Becky has collaborated on virtual influencer projects before, recognizing that “we have a proven capacity as humans to enjoy being entertained by characters.” She ponders, “What is the role of virtual influencers as characters that tell stories?”

While some may find fabricated influencers “spooky,” Becky says, “We love characters on TV, in books, in comic books.” As technology like AI video generation evolves, she expects virtual influencers “to be next on our radar once we’ve closed out” Muse’s current AI focus. However, Becky points out that with curiosity needs to come caution to ensure that any virtual humans produced don’t unintentionally reduce work for creators, actors, and models and ensure that it’s not harmfully impacting society’s standards of beauty. Brands and agencies need to be critical of their work.

For her and BDB, exploring new creative frontiers opened by emerging technologies like virtual influencers is essential to staying ahead of the curve.

Open-Ended Take on Emerging Technologies

When it comes to Muse’s long-term goals and milestones, Becky emphasizes an open-ended, investigative mindset rather than defined predictions or targets. “The philosophy of Muse is to have no milestones,” she states. “The role is not to have any predictions and to take things as they come and question them with some level of zero ulterior motive.”

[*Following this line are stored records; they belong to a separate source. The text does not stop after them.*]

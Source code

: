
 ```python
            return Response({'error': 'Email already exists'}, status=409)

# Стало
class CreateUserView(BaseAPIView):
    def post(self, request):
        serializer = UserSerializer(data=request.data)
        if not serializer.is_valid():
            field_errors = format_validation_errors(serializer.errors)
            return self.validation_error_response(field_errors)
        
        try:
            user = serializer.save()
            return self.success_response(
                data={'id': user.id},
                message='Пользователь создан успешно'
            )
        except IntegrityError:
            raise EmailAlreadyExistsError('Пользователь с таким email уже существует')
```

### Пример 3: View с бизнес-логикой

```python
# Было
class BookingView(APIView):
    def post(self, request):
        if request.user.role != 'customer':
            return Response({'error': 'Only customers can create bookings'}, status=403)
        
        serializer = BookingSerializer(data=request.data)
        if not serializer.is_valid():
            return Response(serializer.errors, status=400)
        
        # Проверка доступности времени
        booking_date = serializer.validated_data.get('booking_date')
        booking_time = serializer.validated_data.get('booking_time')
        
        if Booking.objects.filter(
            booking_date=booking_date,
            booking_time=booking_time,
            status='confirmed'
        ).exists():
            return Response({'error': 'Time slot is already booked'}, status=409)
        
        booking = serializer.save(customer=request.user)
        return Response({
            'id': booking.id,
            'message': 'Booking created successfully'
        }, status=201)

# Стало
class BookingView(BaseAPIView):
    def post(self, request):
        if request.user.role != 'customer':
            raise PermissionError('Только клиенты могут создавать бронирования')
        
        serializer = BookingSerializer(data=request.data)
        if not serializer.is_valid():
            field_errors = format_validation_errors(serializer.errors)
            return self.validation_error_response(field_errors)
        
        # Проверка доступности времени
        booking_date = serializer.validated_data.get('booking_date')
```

The core mission is “to help understand what emerging technology is doing, how it’s impacting the creative economy, how it is impacting creators?” Becky explains. “The goal is to keep working, to keep growing, but the power of Muse is that we are looking at things and questioning them and not predicting them.”

According to her, this exploratory approach is necessary because “emerging technology doesn’t come with a rulebook. So you need agencies that are trying to write that rulebook.” Rather than being driven by profit motives, Muse aims to critically “interrogate” new technologies as they arise.

While Becky states it would be “wonderful” for Muse to grow into a more established unit, she has “no goals other than continuing to interrogate” each new technological development that could impact marketing and creativity.

The open-mindedness reflects Muse’s role in pushing the industry forward. As Becky puts it, “True creativity is no longer limited to these big businesses…it is these individuals who have all these different lived experiences. Those are the real storytellers.”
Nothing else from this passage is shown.